Pursuant to Article 21 of Brussels 1a, an employee may sue their employer in the Member State in which the employer is domiciled or in another Member State where or from where the employee habitually or the place where the business which engaged the employee is or was situated. I am satisfied that there is no issue as to my jurisdiction under Brussels 1a in circumstances where the respondent is domiciled in Ireland.
Applicable Law The Workplace Relations Commission was established by the Workplace Relations Act 2015. That Act is the fundamental source of an adjudication officer’s jurisdiction. Section 41 of that 2015 Act specifies the complaints and disputes that may be referred by the Director General for adjudication by an adjudication officer including complaints pursuant to the Payment of Wages Act 1991. In relation to such claims the function of an adjudication officer is prescribed by section 41(5) of the Workplace Relations Act under which the claim has been referred. Therefore, the Irish legislature has conferred jurisdiction on adjudication officers to adjudicate on and make a decision in relation to a complaint, dispute or claim referred to it under certain specific, identifiable pieces of Irish legislation including the Payment of Wages Act 1991, and in accordance with the relevant redress provision of that enactment.
Rome 1 establishes rules for determining the law applicable to individual employment contracts. One of the key principles of Rome 1 is the freedom of contracting parties to choose the applicable law. Where there has been no choice of law, it is clear from Recital 19 of Rome 1 that the applicable law should be determined in accordance with the rule specified for the particular type of contract. The particular type of contract in this case is an individual employment contract therefore the applicable law should be determined by reference to the hierarchical structure out in Article 8. The full text of Article 8 is as follows: - “1. An individual employment contract shall be governed by the law chosen by the parties in accordance with Article 3. Such a choice of law may not, however, have the result of depriving the employee of the protection afforded to him by provisions that cannot be derogated from by agreement under the law that, in the absence of choice, would have been applicable pursuant to paragraphs 2, 3 and 4 of this Article. 2. To the extent that the law applicable to the individual employment contract has not been chosen by the parties, the contract shall be governed by the law of the country in which or, failing that, from which the employee habitually carries out his work in performance of the contract.
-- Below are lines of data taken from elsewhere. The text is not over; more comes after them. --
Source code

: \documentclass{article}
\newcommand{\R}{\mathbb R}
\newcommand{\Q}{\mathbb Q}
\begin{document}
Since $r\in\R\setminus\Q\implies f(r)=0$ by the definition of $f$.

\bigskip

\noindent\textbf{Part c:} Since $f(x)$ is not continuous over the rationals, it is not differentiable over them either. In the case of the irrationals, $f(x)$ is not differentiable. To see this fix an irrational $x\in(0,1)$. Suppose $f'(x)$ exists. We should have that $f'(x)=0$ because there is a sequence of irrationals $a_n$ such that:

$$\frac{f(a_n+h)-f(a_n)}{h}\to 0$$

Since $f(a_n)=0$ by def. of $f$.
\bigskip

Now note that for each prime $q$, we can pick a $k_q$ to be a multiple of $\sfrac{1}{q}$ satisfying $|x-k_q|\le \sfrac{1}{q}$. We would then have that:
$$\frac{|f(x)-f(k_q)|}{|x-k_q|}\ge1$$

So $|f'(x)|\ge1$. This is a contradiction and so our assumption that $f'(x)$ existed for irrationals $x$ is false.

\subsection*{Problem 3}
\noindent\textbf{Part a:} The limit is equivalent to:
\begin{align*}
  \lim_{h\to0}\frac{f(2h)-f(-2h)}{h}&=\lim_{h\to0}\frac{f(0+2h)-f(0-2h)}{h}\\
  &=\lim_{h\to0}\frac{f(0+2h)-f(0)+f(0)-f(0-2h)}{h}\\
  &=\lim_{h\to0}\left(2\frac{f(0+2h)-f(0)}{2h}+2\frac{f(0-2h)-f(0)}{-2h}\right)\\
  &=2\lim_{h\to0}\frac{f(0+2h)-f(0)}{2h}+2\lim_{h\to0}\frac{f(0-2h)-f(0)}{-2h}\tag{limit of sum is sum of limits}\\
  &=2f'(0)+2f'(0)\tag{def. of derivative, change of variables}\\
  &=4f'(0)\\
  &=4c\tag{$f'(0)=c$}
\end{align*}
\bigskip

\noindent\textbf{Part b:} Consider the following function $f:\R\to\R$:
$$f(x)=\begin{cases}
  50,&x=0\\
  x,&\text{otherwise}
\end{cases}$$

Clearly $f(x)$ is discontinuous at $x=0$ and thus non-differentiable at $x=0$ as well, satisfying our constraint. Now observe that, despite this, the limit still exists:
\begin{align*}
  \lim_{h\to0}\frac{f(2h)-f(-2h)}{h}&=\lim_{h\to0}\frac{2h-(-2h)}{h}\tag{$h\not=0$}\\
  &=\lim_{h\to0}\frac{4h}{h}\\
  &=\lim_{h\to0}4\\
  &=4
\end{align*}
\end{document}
The country where the work is habitually carried out shall not be deemed to have changed if he is temporarily employed in another country. 3. Where the law applicable cannot be determined pursuant to paragraph 2, the contract shall be governed by the law of the country where the place of business through which the employee was engaged is situated. 4. Where it appears from the circumstances as a whole that the contract is more closely connected with a country other than that indicated in paragraphs 2 or 3, the law of that other country shall apply.”
Choice of Law There is no clause in the contracts whereby the law of Ireland or Poland or any other country is specifically stated as governing the contract. There is thus no express Governing Law clause as such. There are numerous references to the Polish Labour Code throughout the contracts. However, at the end of the contracts a Notice appears which is stated to take effect as and from as and from December 22, 2021, as follows: “we hereby confirm that, following the previously provided information, part of the workplace of the Transferring Employer will be transferred to a new employer, i.e. Blackstace Technologies Limited, a company governed by Irish law, with its registered office in Ireland, address: 25-28 North Wall Quay, Dublin 1, D01 H104 Dublin, entered in the register under number 705727, ("Receiving Employer"), effective January 1, 2022 ("Transfer Date").” [Emphasis added] It would appear that the Contracts signed by the Complainants were poorly drafted and they give the impression that an effort was made to graft a second contract onto the wording of a previous contract. The result is that it is impossible to ascertain the intentions of the parties as to the applicable law governing the contract. For this reason, I find that Article 8 (1) cannot be applied.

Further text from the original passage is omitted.